If you had a constant force acting on the proton, then you would have a constant acceleration. You know what the final velocity of the proton should be (since you have the final kinetic energy). You also have the distance over this acceleration needs to be done. HOw can you find the required acceleration?

Remember the conversion between eV and J: 1.6 x 10-19 J = 1 eV.
chikenchess
#3
Oct25-10, 11:57 PM
P: 2
Please help out with this question i'm quite confused.This question was given to me by my lecturer but i got a different annswer from what the class got.i need some explanations please.
Question is, A force of 2N gave an object a velocity of 0.028m/s.Calculate the power of the system.
MY APPROACH
Since the object was in motion the energy is Kinetic Energy (KE).Now Power=Work(Energy in this case)/time ie.P=(w/t) but w=K.E hence P=(K.E)/t
Also i know that K.E=0.5mv^2 hence P=0.5mv*(v/t) where (v/t)=acceleration
implying P=0.5mav.
But ma=F therefore P=0.5*2*0.028 P=0.028W
but my class used P=F*(s/t) implying P=Fv hence they got, P=2*0.028 P=0.056
my question once again is why should these answers differ if Power can be expressed in terms of these two methods of derivation?

quenderin
#4
Oct26-10, 12:05 AM
P: 17
Work, Kinetic energy, and power question any help?
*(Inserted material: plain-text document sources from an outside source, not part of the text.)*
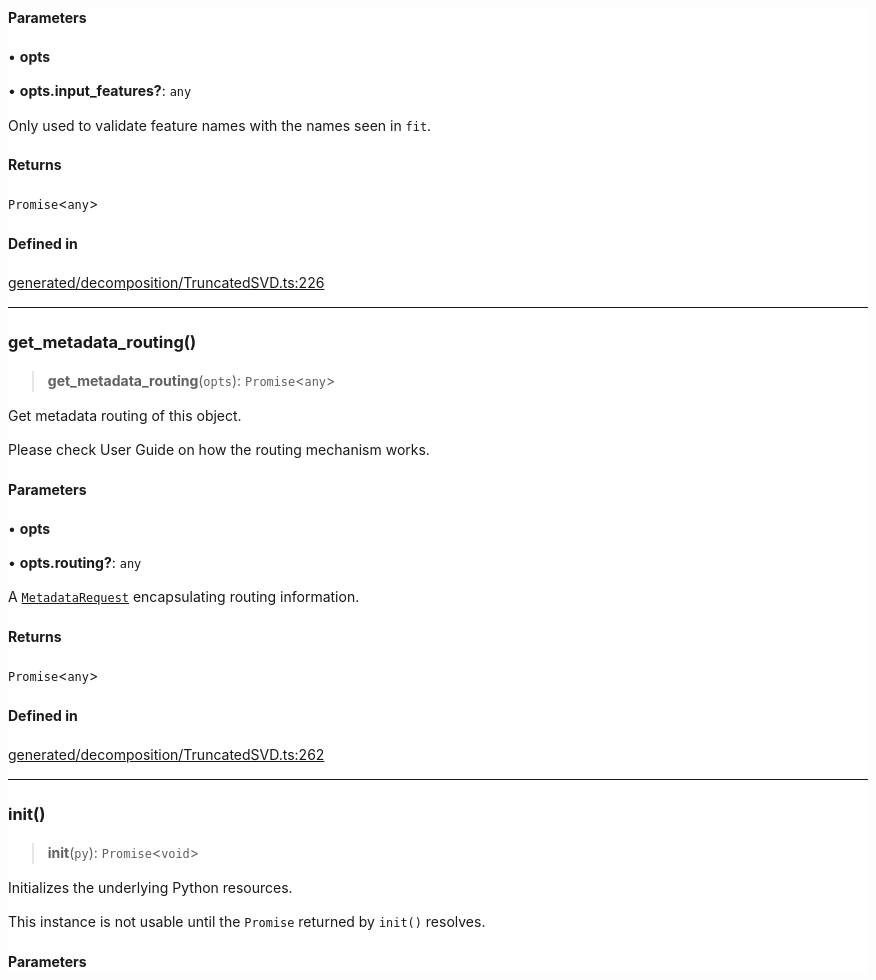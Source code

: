 #### Parameters

• **opts**

• **opts.input\_features?**: `any`

Only used to validate feature names with the names seen in `fit`.

#### Returns

`Promise`\<`any`\>

#### Defined in

[generated/decomposition/TruncatedSVD.ts:226](https://github.com/transitive-bullshit/scikit-learn-ts/blob/0c1bb72d9c175bd83cea17bef83f84e3230eb739/packages/sklearn/src/generated/decomposition/TruncatedSVD.ts#L226)

***

### get\_metadata\_routing()

> **get\_metadata\_routing**(`opts`): `Promise`\<`any`\>

Get metadata routing of this object.

Please check User Guide on how the routing mechanism works.

#### Parameters

• **opts**

• **opts.routing?**: `any`

A [`MetadataRequest`](sklearn.utils.metadata_routing.MetadataRequest.html#sklearn.utils.metadata_routing.MetadataRequest "sklearn.utils.metadata_routing.MetadataRequest") encapsulating routing information.

#### Returns

`Promise`\<`any`\>

#### Defined in

[generated/decomposition/TruncatedSVD.ts:262](https://github.com/transitive-bullshit/scikit-learn-ts/blob/0c1bb72d9c175bd83cea17bef83f84e3230eb739/packages/sklearn/src/generated/decomposition/TruncatedSVD.ts#L262)

***

### init()

> **init**(`py`): `Promise`\<`void`\>

Initializes the underlying Python resources.

This instance is not usable until the `Promise` returned by `init()` resolves.

#### Parameters
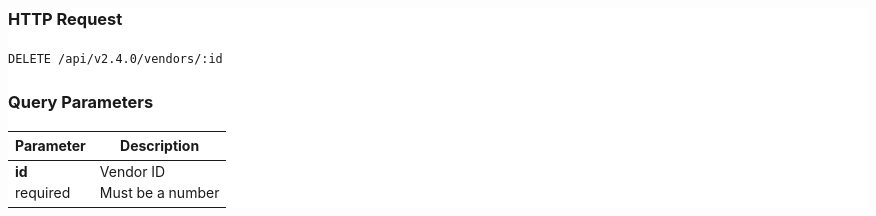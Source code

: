### HTTP Request

`DELETE /api/v2.4.0/vendors/:id`

### Query Parameters

Parameter | Description
--------- | -----------
<div><strong>id </strong></div><div>required</div> | <div>Vendor ID</div><div>Must be a number</div>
I assume the question is to find the Power of the system at the instant when a force of 2N is acting on a particle moving at 0.028 m/s. The power is work done divided by time, NOT kinetic energy of the particle divided by time. The kinetic energy of the particle is equal to the work that HAS BEEN done on it to bring it up to the speed it has at the moment. So what you want is actually the force at this instant times a small change in distance divided by the corresponding small change in time, which is P = Fv.
Mindscrape
#5
Oct26-10, 12:12 AM
P: 1,874
The problem with your approach chiken, is that you didn't take a derivative. P is dE/dt (if we invoke work energy theorem as we can in this case), so that 1/2 goes away when you take the derivative. Or, you could alternatively (for a constant force) simply absorb the derivative into the F*ds, and get velocity i.e. P=Fv.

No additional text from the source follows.